[DATA FOR THE TASK — start]

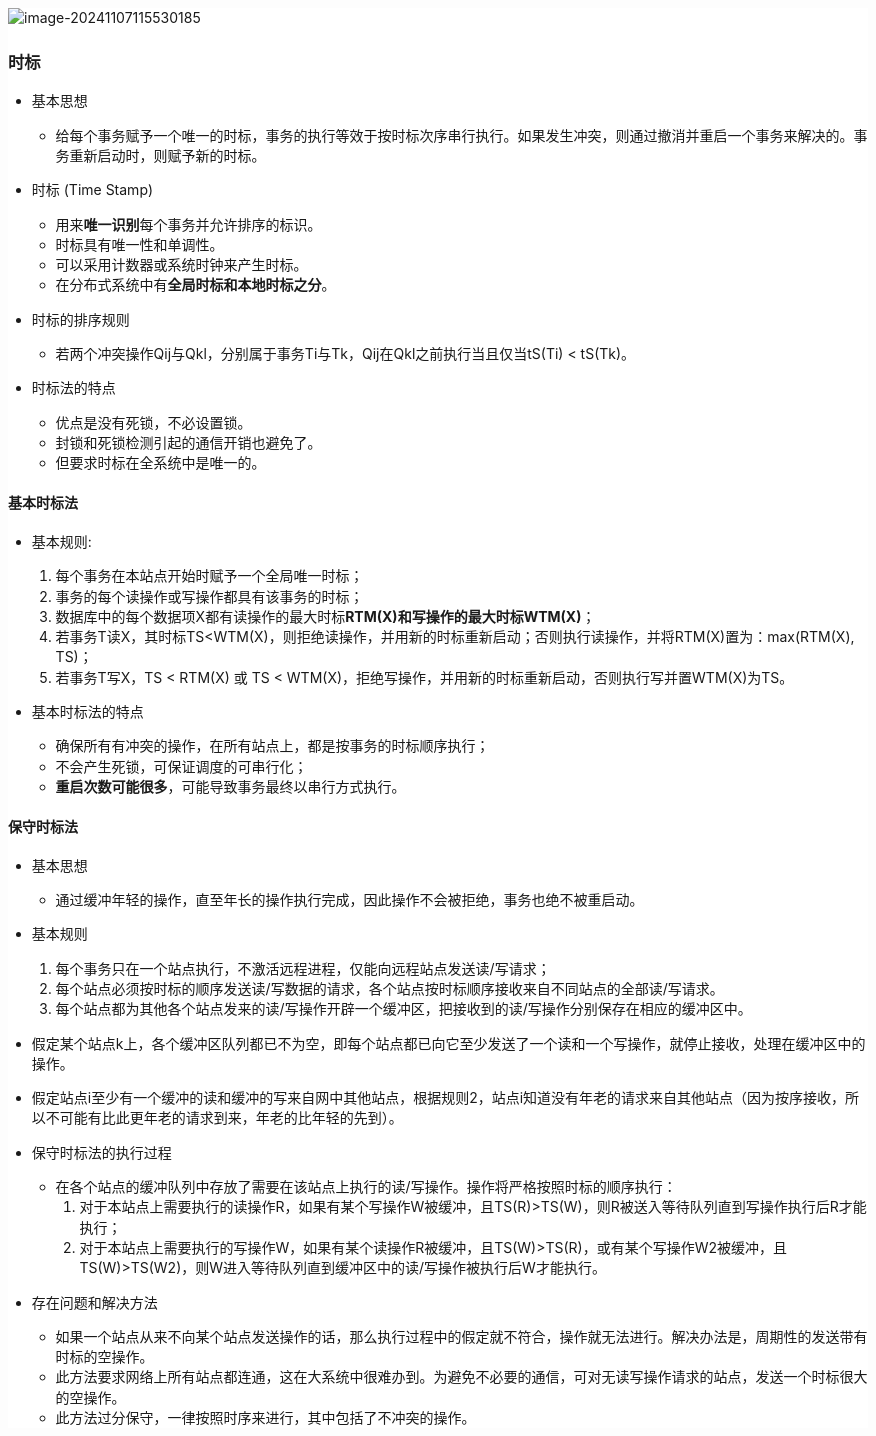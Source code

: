 ![image-20241107115530185](https://i.ibb.co/W4sV0Ghs/image-20241107115530185.png)



### 时标

- 基本思想
  - 给每个事务赋予一个唯一的时标，事务的执行等效于按时标次序串行执行。如果发生冲突，则通过撤消并重启一个事务来解决的。事务重新启动时，则赋予新的时标。

- 时标 (Time Stamp)
  - 用来**唯一识别**每个事务并允许排序的标识。
  - 时标具有唯一性和单调性。
  - 可以采用计数器或系统时钟来产生时标。
  - 在分布式系统中有**全局时标和本地时标之分**。

- 时标的排序规则
  - 若两个冲突操作Qij与Qkl，分别属于事务Ti与Tk，Qij在Qkl之前执行当且仅当tS(Ti) < tS(Tk)。
- 时标法的特点
  - 优点是没有死锁，不必设置锁。
  - 封锁和死锁检测引起的通信开销也避免了。
  - 但要求时标在全系统中是唯一的。

#### 基本时标法

- 基本规则:
  1. 每个事务在本站点开始时赋予一个全局唯一时标；
  2. 事务的每个读操作或写操作都具有该事务的时标；
  3. 数据库中的每个数据项X都有读操作的最大时标**RTM(X)**和写操作的最大时标**WTM(X)**；
  4. 若事务T读X，其时标TS<WTM(X)，则拒绝读操作，并用新的时标重新启动；否则执行读操作，并将RTM(X)置为：max(RTM(X), TS)；
  5. 若事务T写X，TS < RTM(X) 或 TS < WTM(X)，拒绝写操作，并用新的时标重新启动，否则执行写并置WTM(X)为TS。

- 基本时标法的特点
  - 确保所有有冲突的操作，在所有站点上，都是按事务的时标顺序执行；
  - 不会产生死锁，可保证调度的可串行化；
  - **重启次数可能很多**，可能导致事务最终以串行方式执行。

#### 保守时标法

- 基本思想
  - 通过缓冲年轻的操作，直至年长的操作执行完成，因此操作不会被拒绝，事务也绝不被重启动。

- 基本规则
  1. 每个事务只在一个站点执行，不激活远程进程，仅能向远程站点发送读/写请求；
  2. 每个站点必须按时标的顺序发送读/写数据的请求，各个站点按时标顺序接收来自不同站点的全部读/写请求。
  3. 每个站点都为其他各个站点发来的读/写操作开辟一个缓冲区，把接收到的读/写操作分别保存在相应的缓冲区中。

- 假定某个站点k上，各个缓冲区队列都已不为空，即每个站点都已向它至少发送了一个读和一个写操作，就停止接收，处理在缓冲区中的操作。
- 假定站点i至少有一个缓冲的读和缓冲的写来自网中其他站点，根据规则2，站点i知道没有年老的请求来自其他站点（因为按序接收，所以不可能有比此更年老的请求到来，年老的比年轻的先到）。

- 保守时标法的执行过程
  - 在各个站点的缓冲队列中存放了需要在该站点上执行的读/写操作。操作将严格按照时标的顺序执行：
    1. 对于本站点上需要执行的读操作R，如果有某个写操作W被缓冲，且TS(R)>TS(W)，则R被送入等待队列直到写操作执行后R才能执行；
    2. 对于本站点上需要执行的写操作W，如果有某个读操作R被缓冲，且TS(W)>TS(R)，或有某个写操作W2被缓冲，且TS(W)>TS(W2)，则W进入等待队列直到缓冲区中的读/写操作被执行后W才能执行。

- 存在问题和解决方法
  - 如果一个站点从来不向某个站点发送操作的话，那么执行过程中的假定就不符合，操作就无法进行。解决办法是，周期性的发送带有时标的空操作。
  - 此方法要求网络上所有站点都连通，这在大系统中很难办到。为避免不必要的通信，可对无读写操作请求的站点，发送一个时标很大的空操作。
  - 此方法过分保守，一律按照时序来进行，其中包括了不冲突的操作。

[DATA FOR THE TASK — finish]

## TASK
Beginning with the line that holds "1. 每个事务只在一个站点执" and ending with the last line of the data, copy each line exactly and add nothing.

## YOUR SOLUTION
  1. 每个事务只在一个站点执行，不激活远程进程，仅能向远程站点发送读/写请求；
  2. 每个站点必须按时标的顺序发送读/写数据的请求，各个站点按时标顺序接收来自不同站点的全部读/写请求。
  3. 每个站点都为其他各个站点发来的读/写操作开辟一个缓冲区，把接收到的读/写操作分别保存在相应的缓冲区中。

- 假定某个站点k上，各个缓冲区队列都已不为空，即每个站点都已向它至少发送了一个读和一个写操作，就停止接收，处理在缓冲区中的操作。
- 假定站点i至少有一个缓冲的读和缓冲的写来自网中其他站点，根据规则2，站点i知道没有年老的请求来自其他站点（因为按序接收，所以不可能有比此更年老的请求到来，年老的比年轻的先到）。

- 保守时标法的执行过程
  - 在各个站点的缓冲队列中存放了需要在该站点上执行的读/写操作。操作将严格按照时标的顺序执行：
    1. 对于本站点上需要执行的读操作R，如果有某个写操作W被缓冲，且TS(R)>TS(W)，则R被送入等待队列直到写操作执行后R才能执行；
    2. 对于本站点上需要执行的写操作W，如果有某个读操作R被缓冲，且TS(W)>TS(R)，或有某个写操作W2被缓冲，且TS(W)>TS(W2)，则W进入等待队列直到缓冲区中的读/写操作被执行后W才能执行。

- 存在问题和解决方法
  - 如果一个站点从来不向某个站点发送操作的话，那么执行过程中的假定就不符合，操作就无法进行。解决办法是，周期性的发送带有时标的空操作。
  - 此方法要求网络上所有站点都连通，这在大系统中很难办到。为避免不必要的通信，可对无读写操作请求的站点，发送一个时标很大的空操作。
  - 此方法过分保守，一律按照时序来进行，其中包括了不冲突的操作。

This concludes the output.